Segment Start: Data in this exercise
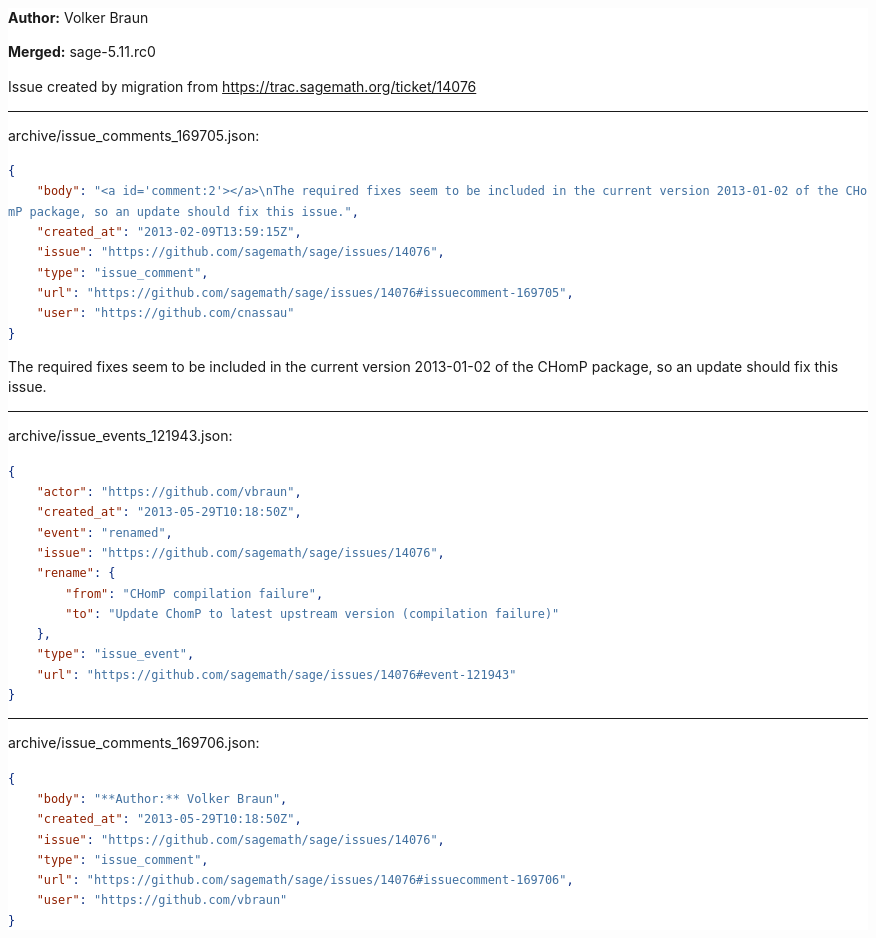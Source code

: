 **Author:** Volker Braun

**Merged:** sage-5.11.rc0

Issue created by migration from https://trac.sagemath.org/ticket/14076





---

archive/issue_comments_169705.json:
```json
{
    "body": "<a id='comment:2'></a>\nThe required fixes seem to be included in the current version 2013-01-02 of the CHomP package, so an update should fix this issue.",
    "created_at": "2013-02-09T13:59:15Z",
    "issue": "https://github.com/sagemath/sage/issues/14076",
    "type": "issue_comment",
    "url": "https://github.com/sagemath/sage/issues/14076#issuecomment-169705",
    "user": "https://github.com/cnassau"
}
```

<a id='comment:2'></a>
The required fixes seem to be included in the current version 2013-01-02 of the CHomP package, so an update should fix this issue.



---

archive/issue_events_121943.json:
```json
{
    "actor": "https://github.com/vbraun",
    "created_at": "2013-05-29T10:18:50Z",
    "event": "renamed",
    "issue": "https://github.com/sagemath/sage/issues/14076",
    "rename": {
        "from": "CHomP compilation failure",
        "to": "Update ChomP to latest upstream version (compilation failure)"
    },
    "type": "issue_event",
    "url": "https://github.com/sagemath/sage/issues/14076#event-121943"
}
```



---

archive/issue_comments_169706.json:
```json
{
    "body": "**Author:** Volker Braun",
    "created_at": "2013-05-29T10:18:50Z",
    "issue": "https://github.com/sagemath/sage/issues/14076",
    "type": "issue_comment",
    "url": "https://github.com/sagemath/sage/issues/14076#issuecomment-169706",
    "user": "https://github.com/vbraun"
}
```
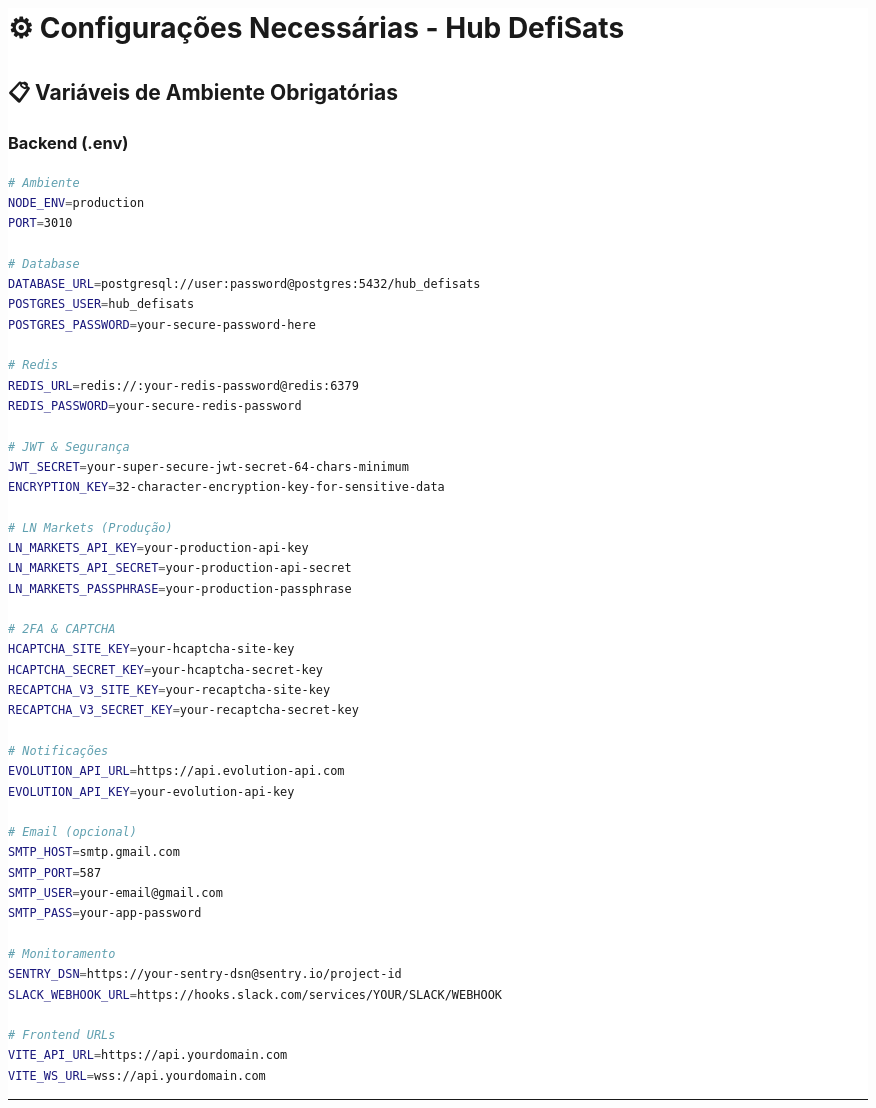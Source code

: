 # ⚙️ Configurações Necessárias - Hub DefiSats

## 📋 **Variáveis de Ambiente Obrigatórias**

### **Backend (.env)**

```bash
# Ambiente
NODE_ENV=production
PORT=3010

# Database
DATABASE_URL=postgresql://user:password@postgres:5432/hub_defisats
POSTGRES_USER=hub_defisats
POSTGRES_PASSWORD=your-secure-password-here

# Redis
REDIS_URL=redis://:your-redis-password@redis:6379
REDIS_PASSWORD=your-secure-redis-password

# JWT & Segurança
JWT_SECRET=your-super-secure-jwt-secret-64-chars-minimum
ENCRYPTION_KEY=32-character-encryption-key-for-sensitive-data

# LN Markets (Produção)
LN_MARKETS_API_KEY=your-production-api-key
LN_MARKETS_API_SECRET=your-production-api-secret
LN_MARKETS_PASSPHRASE=your-production-passphrase

# 2FA & CAPTCHA
HCAPTCHA_SITE_KEY=your-hcaptcha-site-key
HCAPTCHA_SECRET_KEY=your-hcaptcha-secret-key
RECAPTCHA_V3_SITE_KEY=your-recaptcha-site-key
RECAPTCHA_V3_SECRET_KEY=your-recaptcha-secret-key

# Notificações
EVOLUTION_API_URL=https://api.evolution-api.com
EVOLUTION_API_KEY=your-evolution-api-key

# Email (opcional)
SMTP_HOST=smtp.gmail.com
SMTP_PORT=587
SMTP_USER=your-email@gmail.com
SMTP_PASS=your-app-password

# Monitoramento
SENTRY_DSN=https://your-sentry-dsn@sentry.io/project-id
SLACK_WEBHOOK_URL=https://hooks.slack.com/services/YOUR/SLACK/WEBHOOK

# Frontend URLs
VITE_API_URL=https://api.yourdomain.com
VITE_WS_URL=wss://api.yourdomain.com
```

---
Segment End: Data in this exercise
(Problem requirements):
Return every line above where "package" appears.

(Reply to the task):
    "body": "<a id='comment:2'></a>\nThe required fixes seem to be included in the current version 2013-01-02 of the CHomP package, so an update should fix this issue.",
The required fixes seem to be included in the current version 2013-01-02 of the CHomP package, so an update should fix this issue.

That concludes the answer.